- _What is expected_: Would you output all the data exactly as it stands?

- _Source records_:

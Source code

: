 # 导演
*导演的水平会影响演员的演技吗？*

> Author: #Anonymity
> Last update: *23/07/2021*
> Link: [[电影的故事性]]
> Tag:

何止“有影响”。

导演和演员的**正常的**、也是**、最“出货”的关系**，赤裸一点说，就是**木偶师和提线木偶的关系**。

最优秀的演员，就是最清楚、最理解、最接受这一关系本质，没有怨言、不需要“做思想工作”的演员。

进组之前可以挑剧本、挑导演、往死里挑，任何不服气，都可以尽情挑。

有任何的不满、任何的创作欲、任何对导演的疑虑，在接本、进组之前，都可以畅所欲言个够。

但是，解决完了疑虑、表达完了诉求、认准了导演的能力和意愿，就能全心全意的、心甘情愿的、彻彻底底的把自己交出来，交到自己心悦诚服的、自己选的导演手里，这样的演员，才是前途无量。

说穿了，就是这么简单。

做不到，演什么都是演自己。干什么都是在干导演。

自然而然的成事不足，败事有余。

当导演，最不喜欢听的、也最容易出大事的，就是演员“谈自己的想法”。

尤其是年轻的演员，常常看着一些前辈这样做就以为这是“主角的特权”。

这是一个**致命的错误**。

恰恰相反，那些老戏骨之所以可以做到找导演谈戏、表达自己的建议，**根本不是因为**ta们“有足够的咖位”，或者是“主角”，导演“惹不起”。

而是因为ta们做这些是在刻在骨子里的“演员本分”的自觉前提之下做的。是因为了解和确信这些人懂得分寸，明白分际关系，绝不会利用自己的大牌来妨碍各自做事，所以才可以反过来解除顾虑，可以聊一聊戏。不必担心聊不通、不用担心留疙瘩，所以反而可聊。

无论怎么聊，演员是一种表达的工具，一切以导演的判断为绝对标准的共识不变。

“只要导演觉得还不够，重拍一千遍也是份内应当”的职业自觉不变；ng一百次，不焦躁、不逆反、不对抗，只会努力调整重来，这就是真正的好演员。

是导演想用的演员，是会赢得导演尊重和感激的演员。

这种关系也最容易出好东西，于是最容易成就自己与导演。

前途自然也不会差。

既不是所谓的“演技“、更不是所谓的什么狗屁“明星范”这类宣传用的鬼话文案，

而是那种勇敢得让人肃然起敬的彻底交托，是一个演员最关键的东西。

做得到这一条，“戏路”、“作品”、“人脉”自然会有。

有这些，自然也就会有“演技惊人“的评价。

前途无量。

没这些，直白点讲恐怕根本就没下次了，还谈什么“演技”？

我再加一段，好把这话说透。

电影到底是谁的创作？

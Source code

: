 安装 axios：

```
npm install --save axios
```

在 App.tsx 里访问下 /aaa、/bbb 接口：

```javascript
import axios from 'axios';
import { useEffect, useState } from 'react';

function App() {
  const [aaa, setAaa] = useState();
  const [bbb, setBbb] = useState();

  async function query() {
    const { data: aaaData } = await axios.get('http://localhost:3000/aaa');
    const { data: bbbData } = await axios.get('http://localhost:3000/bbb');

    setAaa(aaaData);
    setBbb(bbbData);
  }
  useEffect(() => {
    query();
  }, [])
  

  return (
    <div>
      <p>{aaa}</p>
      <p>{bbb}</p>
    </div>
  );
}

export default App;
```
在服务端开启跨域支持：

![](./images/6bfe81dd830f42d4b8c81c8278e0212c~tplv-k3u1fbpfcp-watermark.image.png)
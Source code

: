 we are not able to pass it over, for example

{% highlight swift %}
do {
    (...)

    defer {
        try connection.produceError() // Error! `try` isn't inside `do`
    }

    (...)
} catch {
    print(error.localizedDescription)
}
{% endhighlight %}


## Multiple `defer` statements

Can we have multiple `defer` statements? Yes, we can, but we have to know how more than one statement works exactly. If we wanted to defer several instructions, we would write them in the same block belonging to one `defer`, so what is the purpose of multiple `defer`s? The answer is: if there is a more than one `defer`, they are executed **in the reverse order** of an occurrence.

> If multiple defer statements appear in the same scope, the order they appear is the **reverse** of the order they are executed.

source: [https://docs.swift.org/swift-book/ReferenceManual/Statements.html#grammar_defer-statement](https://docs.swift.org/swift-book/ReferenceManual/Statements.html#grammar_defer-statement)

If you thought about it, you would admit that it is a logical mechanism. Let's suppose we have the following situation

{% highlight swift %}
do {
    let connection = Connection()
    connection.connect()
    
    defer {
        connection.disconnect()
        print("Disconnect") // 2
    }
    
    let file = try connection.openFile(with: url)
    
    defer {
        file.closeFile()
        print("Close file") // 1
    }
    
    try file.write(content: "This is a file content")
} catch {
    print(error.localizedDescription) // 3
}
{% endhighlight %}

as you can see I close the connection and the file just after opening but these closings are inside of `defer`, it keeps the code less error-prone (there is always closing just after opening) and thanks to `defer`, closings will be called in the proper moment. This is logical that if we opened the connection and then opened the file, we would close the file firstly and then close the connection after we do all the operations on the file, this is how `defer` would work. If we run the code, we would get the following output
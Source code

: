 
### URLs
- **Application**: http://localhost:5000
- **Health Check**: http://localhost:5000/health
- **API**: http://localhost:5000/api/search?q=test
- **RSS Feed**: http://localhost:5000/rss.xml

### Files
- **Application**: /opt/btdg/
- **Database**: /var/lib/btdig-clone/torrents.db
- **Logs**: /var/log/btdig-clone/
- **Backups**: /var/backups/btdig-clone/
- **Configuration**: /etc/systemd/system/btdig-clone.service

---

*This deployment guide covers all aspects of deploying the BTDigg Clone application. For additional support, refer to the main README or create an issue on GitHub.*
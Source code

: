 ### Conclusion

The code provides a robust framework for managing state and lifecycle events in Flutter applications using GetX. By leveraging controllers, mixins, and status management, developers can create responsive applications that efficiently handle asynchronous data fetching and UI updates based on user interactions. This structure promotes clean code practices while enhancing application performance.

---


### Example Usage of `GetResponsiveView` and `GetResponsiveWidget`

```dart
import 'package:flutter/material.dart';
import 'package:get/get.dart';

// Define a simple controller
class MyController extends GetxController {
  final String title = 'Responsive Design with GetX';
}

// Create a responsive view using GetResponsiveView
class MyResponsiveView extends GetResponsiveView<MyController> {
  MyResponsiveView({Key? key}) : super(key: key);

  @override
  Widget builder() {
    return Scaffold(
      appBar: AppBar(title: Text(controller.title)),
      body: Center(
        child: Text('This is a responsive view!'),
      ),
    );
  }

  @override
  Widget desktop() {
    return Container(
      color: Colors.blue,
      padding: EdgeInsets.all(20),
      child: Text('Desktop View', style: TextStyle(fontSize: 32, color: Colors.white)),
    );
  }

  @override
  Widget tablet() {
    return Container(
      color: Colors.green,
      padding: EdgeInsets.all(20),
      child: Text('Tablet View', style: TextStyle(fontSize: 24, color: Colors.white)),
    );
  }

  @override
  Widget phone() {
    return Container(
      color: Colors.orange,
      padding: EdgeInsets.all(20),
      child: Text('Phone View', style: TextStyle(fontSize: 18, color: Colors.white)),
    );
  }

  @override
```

- _Result_:
Source code

: # 导演
*导演的水平会影响演员的演技吗？*

> Author: #Anonymity
> Last update: *23/07/2021*
> Link: [[电影的故事性]]
> Tag:

何止“有影响”。

导演和演员的**正常的**、也是**、最“出货”的关系**，赤裸一点说，就是**木偶师和提线木偶的关系**。

最优秀的演员，就是最清楚、最理解、最接受这一关系本质，没有怨言、不需要“做思想工作”的演员。

进组之前可以挑剧本、挑导演、往死里挑，任何不服气，都可以尽情挑。

有任何的不满、任何的创作欲、任何对导演的疑虑，在接本、进组之前，都可以畅所欲言个够。

但是，解决完了疑虑、表达完了诉求、认准了导演的能力和意愿，就能全心全意的、心甘情愿的、彻彻底底的把自己交出来，交到自己心悦诚服的、自己选的导演手里，这样的演员，才是前途无量。

说穿了，就是这么简单。

做不到，演什么都是演自己。干什么都是在干导演。

自然而然的成事不足，败事有余。

当导演，最不喜欢听的、也最容易出大事的，就是演员“谈自己的想法”。

尤其是年轻的演员，常常看着一些前辈这样做就以为这是“主角的特权”。

这是一个**致命的错误**。

恰恰相反，那些老戏骨之所以可以做到找导演谈戏、表达自己的建议，**根本不是因为**ta们“有足够的咖位”，或者是“主角”，导演“惹不起”。

而是因为ta们做这些是在刻在骨子里的“演员本分”的自觉前提之下做的。是因为了解和确信这些人懂得分寸，明白分际关系，绝不会利用自己的大牌来妨碍各自做事，所以才可以反过来解除顾虑，可以聊一聊戏。不必担心聊不通、不用担心留疙瘩，所以反而可聊。

无论怎么聊，演员是一种表达的工具，一切以导演的判断为绝对标准的共识不变。

“只要导演觉得还不够，重拍一千遍也是份内应当”的职业自觉不变；ng一百次，不焦躁、不逆反、不对抗，只会努力调整重来，这就是真正的好演员。

是导演想用的演员，是会赢得导演尊重和感激的演员。

这种关系也最容易出好东西，于是最容易成就自己与导演。

前途自然也不会差。

既不是所谓的“演技“、更不是所谓的什么狗屁“明星范”这类宣传用的鬼话文案，

而是那种勇敢得让人肃然起敬的彻底交托，是一个演员最关键的东西。

做得到这一条，“戏路”、“作品”、“人脉”自然会有。

有这些，自然也就会有“演技惊人“的评价。

前途无量。

没这些，直白点讲恐怕根本就没下次了，还谈什么“演技”？

我再加一段，好把这话说透。

电影到底是谁的创作？

Source code

: 安装 axios：

```
npm install --save axios
```

在 App.tsx 里访问下 /aaa、/bbb 接口：

```javascript
import axios from 'axios';
import { useEffect, useState } from 'react';

function App() {
  const [aaa, setAaa] = useState();
  const [bbb, setBbb] = useState();

  async function query() {
    const { data: aaaData } = await axios.get('http://localhost:3000/aaa');
    const { data: bbbData } = await axios.get('http://localhost:3000/bbb');

    setAaa(aaaData);
    setBbb(bbbData);
  }
  useEffect(() => {
    query();
  }, [])
  

  return (
    <div>
      <p>{aaa}</p>
      <p>{bbb}</p>
    </div>
  );
}

export default App;
```
在服务端开启跨域支持：

![](./images/6bfe81dd830f42d4b8c81c8278e0212c~tplv-k3u1fbpfcp-watermark.image.png)
Source code

: we are not able to pass it over, for example

{% highlight swift %}
do {
    (...)

    defer {
        try connection.produceError() // Error! `try` isn't inside `do`
    }

    (...)
} catch {
    print(error.localizedDescription)
}
{% endhighlight %}


## Multiple `defer` statements

Can we have multiple `defer` statements? Yes, we can, but we have to know how more than one statement works exactly. If we wanted to defer several instructions, we would write them in the same block belonging to one `defer`, so what is the purpose of multiple `defer`s? The answer is: if there is a more than one `defer`, they are executed **in the reverse order** of an occurrence.

> If multiple defer statements appear in the same scope, the order they appear is the **reverse** of the order they are executed.

source: [https://docs.swift.org/swift-book/ReferenceManual/Statements.html#grammar_defer-statement](https://docs.swift.org/swift-book/ReferenceManual/Statements.html#grammar_defer-statement)

If you thought about it, you would admit that it is a logical mechanism. Let's suppose we have the following situation

{% highlight swift %}
do {
    let connection = Connection()
    connection.connect()
    
    defer {
        connection.disconnect()
        print("Disconnect") // 2
    }
    
    let file = try connection.openFile(with: url)
    
    defer {
        file.closeFile()
        print("Close file") // 1
    }
    
    try file.write(content: "This is a file content")
} catch {
    print(error.localizedDescription) // 3
}
{% endhighlight %}

as you can see I close the connection and the file just after opening but these closings are inside of `defer`, it keeps the code less error-prone (there is always closing just after opening) and thanks to `defer`, closings will be called in the proper moment. This is logical that if we opened the connection and then opened the file, we would close the file firstly and then close the connection after we do all the operations on the file, this is how `defer` would work. If we run the code, we would get the following output
Source code

: 
### URLs
- **Application**: http://localhost:5000
- **Health Check**: http://localhost:5000/health
- **API**: http://localhost:5000/api/search?q=test
- **RSS Feed**: http://localhost:5000/rss.xml

### Files
- **Application**: /opt/btdg/
- **Database**: /var/lib/btdig-clone/torrents.db
- **Logs**: /var/log/btdig-clone/
- **Backups**: /var/backups/btdig-clone/
- **Configuration**: /etc/systemd/system/btdig-clone.service

---

*This deployment guide covers all aspects of deploying the BTDigg Clone application. For additional support, refer to the main README or create an issue on GitHub.*
Source code

: ### Conclusion

The code provides a robust framework for managing state and lifecycle events in Flutter applications using GetX. By leveraging controllers, mixins, and status management, developers can create responsive applications that efficiently handle asynchronous data fetching and UI updates based on user interactions. This structure promotes clean code practices while enhancing application performance.

---


### Example Usage of `GetResponsiveView` and `GetResponsiveWidget`

```dart
import 'package:flutter/material.dart';
import 'package:get/get.dart';

// Define a simple controller
class MyController extends GetxController {
  final String title = 'Responsive Design with GetX';
}

// Create a responsive view using GetResponsiveView
class MyResponsiveView extends GetResponsiveView<MyController> {
  MyResponsiveView({Key? key}) : super(key: key);

  @override
  Widget builder() {
    return Scaffold(
      appBar: AppBar(title: Text(controller.title)),
      body: Center(
        child: Text('This is a responsive view!'),
      ),
    );
  }

  @override
  Widget desktop() {
    return Container(
      color: Colors.blue,
      padding: EdgeInsets.all(20),
      child: Text('Desktop View', style: TextStyle(fontSize: 32, color: Colors.white)),
    );
  }

  @override
  Widget tablet() {
    return Container(
      color: Colors.green,
      padding: EdgeInsets.all(20),
      child: Text('Tablet View', style: TextStyle(fontSize: 24, color: Colors.white)),
    );
  }

  @override
  Widget phone() {
    return Container(
      color: Colors.orange,
      padding: EdgeInsets.all(20),
      child: Text('Phone View', style: TextStyle(fontSize: 18, color: Colors.white)),
    );
  }

  @override
```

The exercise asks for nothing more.